Crust – The crust is the thin, rocky brittle outer coating of the Earth, including both continents
and seafloors.
o Continental Crust – The land crust of the earth. Most continental crust is very old.
o Oceanic Crust – The crust underlying the ocean basins. This layer is much thinner than
the continental crust, and is generally younger.
19. Label the diagram below, showing a cross-section of the Earth.
Cross-Section of Earth


Plate Tectonics – The geological theory stating that the surface of the earth is broken into large
plates. The size and position of the plates change over time. It was proposed by Alfred Wegener
in 1912, but was not widely accepted until the 1960s.
Plates – the Earth’s crust is broken into many moving plates. Some plates are very large and
some are much smaller, but each is about 50 miles thick. They move relative to one another an
average of a few inches a year. Plates sit on top of the mantle, and the mantle’s plasticity is what
allows them to move.



Convergent Boundary – Occurs when plates move toward each other.
There are 3 types of convergent boundaries:
o Continental-Continental: both plates buckle, forming mountains.

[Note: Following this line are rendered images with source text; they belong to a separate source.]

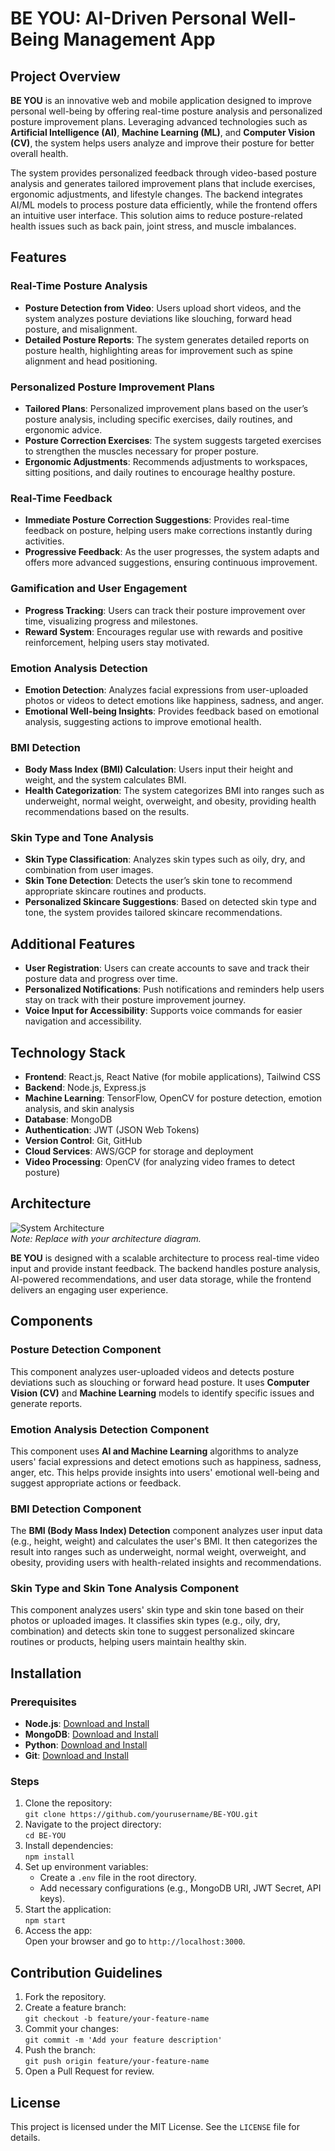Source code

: 
# BE YOU: AI-Driven Personal Well-Being Management App

## Project Overview

**BE YOU** is an innovative web and mobile application designed to improve personal well-being by offering real-time posture analysis and personalized posture improvement plans. Leveraging advanced technologies such as **Artificial Intelligence (AI)**, **Machine Learning (ML)**, and **Computer Vision (CV)**, the system helps users analyze and improve their posture for better overall health.

The system provides personalized feedback through video-based posture analysis and generates tailored improvement plans that include exercises, ergonomic adjustments, and lifestyle changes. The backend integrates AI/ML models to process posture data efficiently, while the frontend offers an intuitive user interface. This solution aims to reduce posture-related health issues such as back pain, joint stress, and muscle imbalances.

## Features

### **Real-Time Posture Analysis**

- **Posture Detection from Video**: Users upload short videos, and the system analyzes posture deviations like slouching, forward head posture, and misalignment.
- **Detailed Posture Reports**: The system generates detailed reports on posture health, highlighting areas for improvement such as spine alignment and head positioning.

### **Personalized Posture Improvement Plans**

- **Tailored Plans**: Personalized improvement plans based on the user’s posture analysis, including specific exercises, daily routines, and ergonomic advice.
- **Posture Correction Exercises**: The system suggests targeted exercises to strengthen the muscles necessary for proper posture.
- **Ergonomic Adjustments**: Recommends adjustments to workspaces, sitting positions, and daily routines to encourage healthy posture.

### **Real-Time Feedback**

- **Immediate Posture Correction Suggestions**: Provides real-time feedback on posture, helping users make corrections instantly during activities.
- **Progressive Feedback**: As the user progresses, the system adapts and offers more advanced suggestions, ensuring continuous improvement.

### **Gamification and User Engagement**

- **Progress Tracking**: Users can track their posture improvement over time, visualizing progress and milestones.
- **Reward System**: Encourages regular use with rewards and positive reinforcement, helping users stay motivated.

### **Emotion Analysis Detection**

- **Emotion Detection**: Analyzes facial expressions from user-uploaded photos or videos to detect emotions like happiness, sadness, and anger.
- **Emotional Well-being Insights**: Provides feedback based on emotional analysis, suggesting actions to improve emotional health.

### **BMI Detection**

- **Body Mass Index (BMI) Calculation**: Users input their height and weight, and the system calculates BMI.
- **Health Categorization**: The system categorizes BMI into ranges such as underweight, normal weight, overweight, and obesity, providing health recommendations based on the results.

### **Skin Type and Tone Analysis**

- **Skin Type Classification**: Analyzes skin types such as oily, dry, and combination from user images.
- **Skin Tone Detection**: Detects the user’s skin tone to recommend appropriate skincare routines and products.
- **Personalized Skincare Suggestions**: Based on detected skin type and tone, the system provides tailored skincare recommendations.

## Additional Features

- **User Registration**: Users can create accounts to save and track their posture data and progress over time.
- **Personalized Notifications**: Push notifications and reminders help users stay on track with their posture improvement journey.
- **Voice Input for Accessibility**: Supports voice commands for easier navigation and accessibility.

## Technology Stack

- **Frontend**: React.js, React Native (for mobile applications), Tailwind CSS
- **Backend**: Node.js, Express.js
- **Machine Learning**: TensorFlow, OpenCV for posture detection, emotion analysis, and skin analysis
- **Database**: MongoDB
- **Authentication**: JWT (JSON Web Tokens)
- **Version Control**: Git, GitHub
- **Cloud Services**: AWS/GCP for storage and deployment
- **Video Processing**: OpenCV (for analyzing video frames to detect posture)

## Architecture

![System Architecture](https://your-architecture-diagram-link.png)  
*Note: Replace with your architecture diagram.*

**BE YOU** is designed with a scalable architecture to process real-time video input and provide instant feedback. The backend handles posture analysis, AI-powered recommendations, and user data storage, while the frontend delivers an engaging user experience.

## Components

### **Posture Detection Component**

This component analyzes user-uploaded videos and detects posture deviations such as slouching or forward head posture. It uses **Computer Vision (CV)** and **Machine Learning** models to identify specific issues and generate reports.

### **Emotion Analysis Detection Component**

This component uses **AI and Machine Learning** algorithms to analyze users' facial expressions and detect emotions such as happiness, sadness, anger, etc. This helps provide insights into users' emotional well-being and suggest appropriate actions or feedback.

### **BMI Detection Component**

The **BMI (Body Mass Index) Detection** component analyzes user input data (e.g., height, weight) and calculates the user's BMI. It then categorizes the result into ranges such as underweight, normal weight, overweight, and obesity, providing users with health-related insights and recommendations.

### **Skin Type and Skin Tone Analysis Component**

This component analyzes users' skin type and skin tone based on their photos or uploaded images. It classifies skin types (e.g., oily, dry, combination) and detects skin tone to suggest personalized skincare routines or products, helping users maintain healthy skin.

## Installation

### Prerequisites

- **Node.js**: [Download and Install](https://nodejs.org/)
- **MongoDB**: [Download and Install](https://www.mongodb.com/)
- **Python**: [Download and Install](https://www.python.org/)
- **Git**: [Download and Install](https://git-scm.com/)

### Steps

1. Clone the repository:  
   `git clone https://github.com/yourusername/BE-YOU.git`
2. Navigate to the project directory:  
   `cd BE-YOU`
3. Install dependencies:  
   `npm install`
4. Set up environment variables:
   - Create a `.env` file in the root directory.
   - Add necessary configurations (e.g., MongoDB URI, JWT Secret, API keys).
5. Start the application:  
   `npm start`
6. Access the app:  
   Open your browser and go to `http://localhost:3000`.

## Contribution Guidelines

1. Fork the repository.
2. Create a feature branch:  
   `git checkout -b feature/your-feature-name`
3. Commit your changes:  
   `git commit -m 'Add your feature description'`
4. Push the branch:  
   `git push origin feature/your-feature-name`
5. Open a Pull Request for review.

## License

This project is licensed under the MIT License. See the `LICENSE` file for details.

o Oceanic-Continental: the oceanic plate Subducts (goes underneath) under the continental
plate, forming a Ocean Trenches. The continental plate may also buckle, forming
mountains.
o Oceanic-Oceanic: When two oceanic plates converge, one is denser and will subduct
under the other, forming very deep trenches.
Divergent Boundary – Occurs when plates move away from each other.

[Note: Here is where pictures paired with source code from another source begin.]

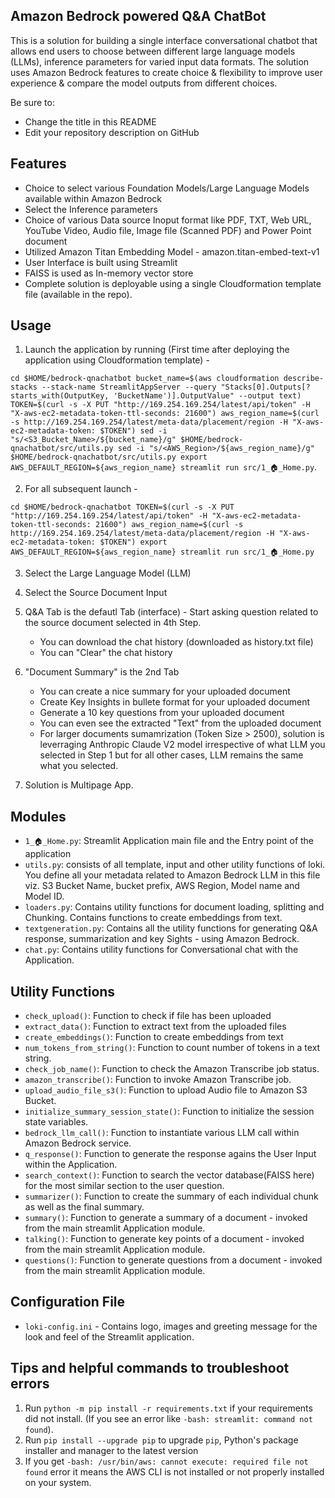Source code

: ## Amazon Bedrock powered Q&A ChatBot

This is a solution for building a single interface conversational chatbot that allows end users to choose between different large language models (LLMs), inference parameters for varied input data formats. The solution uses Amazon Bedrock features to create choice & flexibility to improve user experience & compare the model outputs from different choices.

Be sure to:

* Change the title in this README
* Edit your repository description on GitHub

## Features

* Choice to select various Foundation Models/Large Language Models available within Amazon Bedrock
* Select the Inference parameters
* Choice of various Data source Inoput format like PDF, TXT, Web URL, YouTube Video, Audio file, Image file (Scanned PDF) and Power Point document
* Utilized Amazon Titan Embedding Model - amazon.titan-embed-text-v1
* User Interface is built using Streamlit
* FAISS is used as In-memory vector store
* Complete solution is deployable using a single Cloudformation template file (available in the repo).

## Usage

 1. Launch the application by running (First time after deploying the application using Cloudformation template) -

`cd $HOME/bedrock-qnachatbot
bucket_name=$(aws cloudformation describe-stacks --stack-name StreamlitAppServer --query "Stacks[0].Outputs[?starts_with(OutputKey, 'BucketName')].OutputValue" --output text)
TOKEN=$(curl -s -X PUT "http://169.254.169.254/latest/api/token" -H "X-aws-ec2-metadata-token-ttl-seconds: 21600")
aws_region_name=$(curl -s http://169.254.169.254/latest/meta-data/placement/region -H "X-aws-ec2-metadata-token: $TOKEN")
sed -i "s/<S3_Bucket_Name>/${bucket_name}/g" $HOME/bedrock-qnachatbot/src/utils.py
sed -i "s/<AWS_Region>/${aws_region_name}/g" $HOME/bedrock-qnachatbot/src/utils.py
export AWS_DEFAULT_REGION=${aws_region_name}
streamlit run src/1_🏠_Home.py`.

 2. For all subsequent launch - 

`cd $HOME/bedrock-qnachatbot
TOKEN=$(curl -s -X PUT "http://169.254.169.254/latest/api/token" -H "X-aws-ec2-metadata-token-ttl-seconds: 21600")
aws_region_name=$(curl -s http://169.254.169.254/latest/meta-data/placement/region -H "X-aws-ec2-metadata-token: $TOKEN")
export AWS_DEFAULT_REGION=${aws_region_name}
streamlit run src/1_🏠_Home.py`

3. Select the Large Language Model (LLM)
4. Select the Source Document Input
5. Q&A Tab is the defautl Tab (interface) - Start asking question related to the source document selected in 4th Step. 

    * You can download the chat history (downloaded as history.txt file)
    * You can "Clear" the chat history

6.  "Document Summary" is the 2nd Tab

    * You can create a nice summary for your uploaded document
    * Create Key Insights in bullete format for your uploaded document
    * Generate a 10 key questions from your uploaded document
    * You can even see the extracted "Text" from the uploaded document
    * For larger documents sumamrization (Token Size > 2500), solution is leverraging Anthropic Claude V2 model irrespective of what LLM you selected in Step 1 but for all other cases, LLM remains the same what you selected.

7. Solution is Multipage App.

## Modules

* `1_🏠_Home.py`:  Streamlit Application main file and the Entry point of the application
* `utils.py`: consists of all template, input and other utility functions of loki. You define all your metadata related to Amazon Bedrock LLM in this file viz. S3 Bucket Name, bucket prefix, AWS Region, Model name and Model ID.
* `loaders.py`: Contains utility functions for document loading, splitting and Chunking. Contains functions to create embeddings from text.
* `textgeneration.py`: Contains all the utility functions for generating Q&A response, summarization and key Sights - using Amazon Bedrock.
* `chat.py`: Contains utility functions for Conversational chat with the Application.

## Utility Functions

* `check_upload()`: Function to check if file has been uploaded
* `extract_data()`: Function to extract text from the uploaded files
* `create_embeddings()`: Function to create embeddings from text
* `num_tokens_from_string()`: Function to count number of tokens in a text string.
* `check_job_name()`: Function to check the Amazon Transcribe job status.
* `amazon_transcribe()`: Function to invoke Amazon Transcribe job.
* `upload_audio_file_s3()`: Function to upload Audio file to Amazon S3 Bucket.
* `initialize_summary_session_state()`: Function to initialize the session state variables.
* `bedrock_llm_call()`: Function to instantiate various LLM call within Amazon Bedrock service.
* `q_response()`: Function to generate the response agains the User Input within the Application.
* `search_context()`: Function to search the vector database(FAISS here) for the most similar section to the user question.
* `summarizer()`: Function to create the summary of each individual chunk as well as the final summary.
* `summary()`: Function to generate a summary of a document - invoked from the main streamlit Application module.
* `talking()`: Function to generate key points of a document - invoked from the main streamlit Application module.
* `questions()`: Function to generate questions from a document - invoked from the main streamlit Application module.

## Configuration File

* `loki-config.ini` - Contains logo, images and greeting message for the look and feel of the Streamlit application. 

## Tips and helpful commands to troubleshoot errors
1. Run `python -m pip install -r requirements.txt` if your requirements did not install. (If you see an error like `-bash: streamlit: command not found`).
2. Run `pip install --upgrade pip` to upgrade `pip`, Python's package installer and manager to the latest version 
3. If you get `-bash: /usr/bin/aws: cannot execute: required file not found` error it means the AWS CLI is not installed or not properly installed on your system.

o As plates diverge, hot molten rock rises and cools, adding new material to the edges of
the mid-oceanic plates (and forming Mid-Ocean Ridges). This process is known as sea
floor spreading.
Transform Boundary / Transform Fault – Occurs when two plates slide against each other.
20. What type of boundary did Part 1 simulate?_________________________
21. What type of boundary did Part 2 simulate?_________________________
22. In Part 3B. What part of the Earth did the Styrofoam simulate?___________________
What did the water simulate?________________________
23. What type of boundary did you simulate in Part 3?_________________________
24. Ocean crust has a density of 3.3grams/cm3. Continental crust has a density of 2.7grams/cm3.
Using density, explain what will happen when these two types of crust come together.
Part 5: Global Application
25. You know that the earth is moving at plate boundaries. What features might you expect to find
closely related to plate boundaries? (Take a guess!)
Go to http://www.uky.edu/AS/Geology/howell/goodies/elearning/module04swf.swf
26. Look at the world map. First view the Volcanoes layer, and then view the Earthquakes layer.
What do you notice about how the locations of these features relate?
27. Now view the Boundaries layer. How do the plate boundaries relate to the positions of most
earthquakes and volcanoes?
28. Find one example of a Transform plate boundary.
(Hint: Use the Velocity layer to see what direction the plates are moving)
a. Which plates are involved? (Hint: Use the Names later)
b. What geologic feature(s) do you find at the boundary?
c. How does this compare to what you saw in Part 1?
29. Find one example of a Convergent plate boundary.
a. Which plates are involved?
b. What geologic feature(s) do you find at the boundary?
c. How does this compare to what you saw in Part 2?
d. How does this compare to what you saw in Part 3?
30. Find one example of a Divergent plate boundary.
a. Which plates are involved?
b. What feature(s) do you find at the boundary?
c. How old (relatively) must rocks be on the ridge right at the plate boundary?